Once again, as with the earlier EF-1/EP-1 boxcabs General Electric supplied all of the internal electric components while Alco focused on the design and operation of the other areas of the EP-2.
The build date for the Bi-Polars and the Milwaukee Road's second-generation electric locomotives is not without meaning.
The railroad had just completed much of its second electrified territory between Othello, Washington and Seattle, and thus needed new motive power to operate the route.
Additionally, the government was slowly relinquishing its grip on USRA-control of the railroads back into private management, following the end of World War I, and the Milwaukee was quick to seize on the opportunity of upgrading its property.
For power the Bi-Polars used General Electric Type 100 gearless, bi-polar motors for each of the locomotive’s twelve driving axles (thus this is where the locomotives received their “Bi-Polar” name).
The locomotive’s top speed was around 70 mph (interestingly, GE had initially listed the model to operate at speeds of 90 mph) and it produced roughly 3,200 continuous horsepower (4,440 horsepower for one hour).
As designed it was intended to handle a 1,000-ton passenger train over a 2% grade holding a steady speed of 25 mph.
The Bi-Polars were powerful and agile locomotives although they were awfully heavy. However, the design provided one important new design in electric locomotive technology.
Today, motors are well known for their silent running, and the new bi-polar traction motors GE equipped on the EP-2s was one of the first to do so.
This was due to the traction motors being "gearless", which meant that the armatures were mounted to the locomotives' axles instead of being housed in other areas of the unit, usually the nose where they created significant noise.
Altogether, the Milwaukee spent $1 million for the five Bi-Polars at $200,000 a piece, an incredible amount of money at that time (the electrification project would eventually cause the railroad to fall into bankruptcy in the late 1920s).
Of note, just like the original boxcabs, the Bi-Polars also employed multiple-unit control (MU) later on in their service lives giving the engineer the ability to control each trailing unit from the lead unit.
However, whereas the boxcabs regularly operated using this practice the Bi-Polars often were operated individually.
They remained in regular service pulling all of the top assignments on Lines West until the arrival of the Class EF-4/EP-4 "Little Joes" in the late 1940s.
As a result, by the mid-1950s the locomotives had mostly been pulled from through, passenger service and relegated to branch or yard work.
Additionally, one could fine the motors being employed in some type of maintenance duty along the main line, typically around Othello.
One interesting note about the model, in relation to the differences of railroad's shop forces in Milwaukee and those regularly maintaining and operating electrics on Lines West.
In the early 1950s the five Bi-Polars were shipped to Milwaukee to be overhauled, improve streamlining, and receive Union Pacific's Armour yellow passenger livery (this is also when they were equipped with MU capabilities).

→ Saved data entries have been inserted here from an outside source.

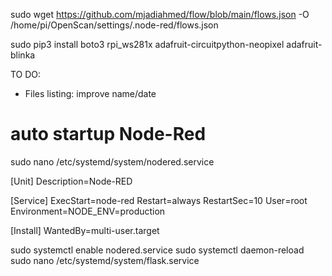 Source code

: sudo wget https://github.com/mjadiahmed/flow/blob/main/flows.json -O /home/pi/OpenScan/settings/.node-red/flows.json

sudo pip3 install boto3 rpi_ws281x adafruit-circuitpython-neopixel adafruit-blinka


TO DO:
- Files listing: improve name/date


# auto startup Node-Red
sudo nano /etc/systemd/system/nodered.service

[Unit]
Description=Node-RED

[Service]
ExecStart=node-red
Restart=always
RestartSec=10
User=root
Environment=NODE_ENV=production

[Install]
WantedBy=multi-user.target

sudo systemctl enable nodered.service
sudo systemctl daemon-reload
sudo nano /etc/systemd/system/flask.service
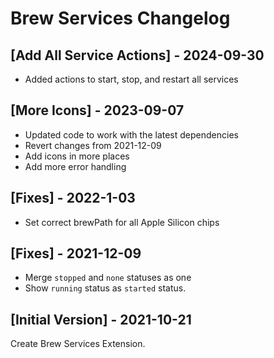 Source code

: # Brew Services Changelog

## [Add All Service Actions] - 2024-09-30
- Added actions to start, stop, and restart all services

## [More Icons] - 2023-09-07

- Updated code to work with the latest dependencies
- Revert changes from 2021-12-09
- Add icons in more places
- Add more error handling

## [Fixes] - 2022-1-03

- Set correct brewPath for all Apple Silicon chips

## [Fixes] - 2021-12-09

- Merge `stopped` and `none` statuses as one
- Show `running` status as `started` status.

## [Initial Version] - 2021-10-21

Create Brew Services Extension.
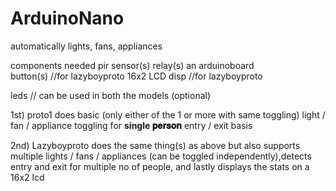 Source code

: # ArduinoNano

automatically lights, fans, appliances

components needed 
pir sensor(s)
relay(s)
an arduinoboard  
button(s) //for lazyboyproto
16x2 LCD disp //for lazyboyproto

leds // can be used in both the models (optional)



1st)
proto1
does basic (only either of the 1 or more with same toggling) light / fan / appliance toggling for **single 𝐩𝐞𝐫𝐬𝐨𝐧** entry / exit basis

2nd)
Lazyboyproto
does the same thing(s) as above but also supports multiple lights / fans / appliances (can be toggled independently),detects entry and exit for multiple no of people, and lastly displays the stats on a 16x2 lcd
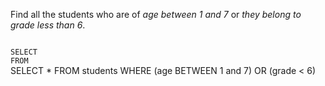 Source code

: Find all the students who are of _age between 1 and 7_
or
_they belong to grade less than 6_.



<Editor lang="sql" dbName="students1.db" type="exercise">
<code>
SELECT  
FROM
</code>

<solution>
SELECT *
FROM students
WHERE (age BETWEEN 1 and 7) OR (grade < 6)
</solution>
</Editor> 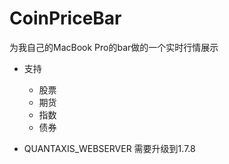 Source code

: # CoinPriceBar

为我自己的MacBook Pro的bar做的一个实时行情展示

- 支持 

    - 股票
    - 期货
    - 指数
    - 债券

- QUANTAXIS_WEBSERVER 需要升级到1.7.8
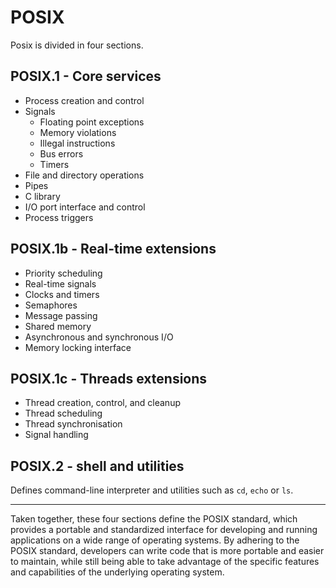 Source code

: # POSIX

Posix is divided in four sections.

## POSIX.1 - Core services

- Process creation and control
- Signals
  - Floating point exceptions
  - Memory violations
  - Illegal instructions
  - Bus errors
  - Timers
- File and directory operations
- Pipes
- C library
- I/O port interface and control
- Process triggers

## POSIX.1b - Real-time extensions

- Priority scheduling
- Real-time signals
- Clocks and timers
- Semaphores
- Message passing
- Shared memory
- Asynchronous and synchronous I/O
- Memory locking interface

## POSIX.1c - Threads extensions

- Thread creation, control, and cleanup
- Thread scheduling
- Thread synchronisation
- Signal handling

## POSIX.2 - shell and utilities

Defines command-line interpreter and utilities such as `cd`, `echo` or `ls`.

----

Taken together, these four sections define the POSIX standard, which provides a portable and standardized interface for developing and running applications on a wide range of operating systems. By adhering to the POSIX standard, developers can write code that is more portable and easier to maintain, while still being able to take advantage of the specific features and capabilities of the underlying operating system.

However, since eastern shop forces typically did not maintain electrics the overhauls were poorly executed. This likely resulted in the Bi-Polars soon-after retirement during that decade.
With the Milwaukee’s purchase of the famed "Little Joes" around the same time (1950) the end for the Bi-Polars came swiftly.
In 1958 the remaining fleet was pulled from service, brought east, and parked near Deer Lodge, Montana. In 1961 E-1 was scrapped followed by E-3, E-4, and E-5 in 1963.
Luckily, E-2 survived the scrapper’s torch and today is preserved at the Museum of Transportation in St. Louis.